I think the kernel module is mostly to make networking go, though I'm not
sure what exactly 'vmmon' does.
VMware's exact techniques are proprietary, of course, but the basic
techniques can be gleaned by reading the papers published by the companies'
founders when they were grad students. (I bet they also have patents on
file, though I haven't looked.)
AIUI, the basic idea in VMware is to find all instructions that could
possibly give away the fact that the software is running in a virtual box
and not on "real metal". (Some processors have no such instructions, and
are "fully virtualizable", but we're not so lucky with ia32.) There are
quite a few such instructions, and the problems you point out above come
So, suppose you have a bunch of code in memory (e.g. the Phoenix BIOS which
is present when VMware boots), but you don't know anything about any of it.
You do know the entry point.

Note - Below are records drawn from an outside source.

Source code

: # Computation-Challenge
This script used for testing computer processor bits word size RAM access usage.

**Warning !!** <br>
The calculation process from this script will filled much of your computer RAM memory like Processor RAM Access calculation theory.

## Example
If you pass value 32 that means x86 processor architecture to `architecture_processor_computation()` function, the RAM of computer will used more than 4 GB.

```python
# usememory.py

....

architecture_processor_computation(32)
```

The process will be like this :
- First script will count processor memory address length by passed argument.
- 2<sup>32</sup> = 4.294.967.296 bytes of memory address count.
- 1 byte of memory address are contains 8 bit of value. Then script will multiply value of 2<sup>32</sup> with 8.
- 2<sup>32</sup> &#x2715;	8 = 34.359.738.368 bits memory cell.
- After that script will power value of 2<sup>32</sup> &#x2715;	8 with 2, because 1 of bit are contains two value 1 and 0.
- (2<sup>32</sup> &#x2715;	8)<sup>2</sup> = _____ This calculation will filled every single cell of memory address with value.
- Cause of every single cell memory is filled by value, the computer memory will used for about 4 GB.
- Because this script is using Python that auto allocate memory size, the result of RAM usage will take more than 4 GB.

So you start there and scan instructions
looking for a JMP (conditional or otherwise) that could transfer control
somewhere else. (You also look for non-virtualizable instructions and
replace them with breakpoint traps of some kind.)
When you get to a JMP, you examine the target. If it's a fixed address
(this is by far the common case), you start examining instructions at the
target. If the JMP is conditional, you now have to follow two possible
execution paths. You end up tracing out the graph of possible control flow
through the program. If the JMP target isn't a fixed address but instead a
computed value (this is relatively rare; switch/case JMP tables are the most
common case), you replace it with a trap.
Eventually, you've characterized every possible place the instruction pointer
could possibly reach, examined every instruction that could possibly be
executed, and placed breakpoint traps everywhere the instruction pointer
could possibly "jump the tracks" and go somewhere wild. You mark all those
pages executable but read-only.
Then, you let the program run.
When it ever runs into a trap, you emulate the instruction that the trap
replaced. If the instruction causes execution to transfer someplace you
haven't already checked, then you get to start the checking process all over
again. If the process ever writes to a page you've scanned, it faults
(because the page is read-only); you mark the page non-executable, and
re-scan it the next time they jump there.
In practice, I'm glossing over all sorts of details. First of all, you do
this lazily, on an incremental basis, marking pages executable as you go
(and catching the faults which tell you when you have to do more processing).
There's also the issue that you're modifying code, but the app may try to
read its code and be confused that it's changed (so you actually modify a
copy of the code, which you also need to relocate, but luckily you're
already tracing all the JMPs, so relocation is easy enough). You really
want to do this *fast*, so there's lots of hand-tuned assembly code, lookup
tables and packed data structures.
But the end result really is very, very fast. VMware's slowness is almost
entirely due to hardware emulation; the actual JMP tracing adds trivial
overhead to most programs. (If you run a CPU-bound program under VMware,
it runs at nearly full speed.)
So... you could imagine doing this all within a process. Rather than
emulating physical machine hardware, you're just emulating the kernel
trap interface. Simpler than VMware, but still more complex than anything
I'm going to write any time soon :).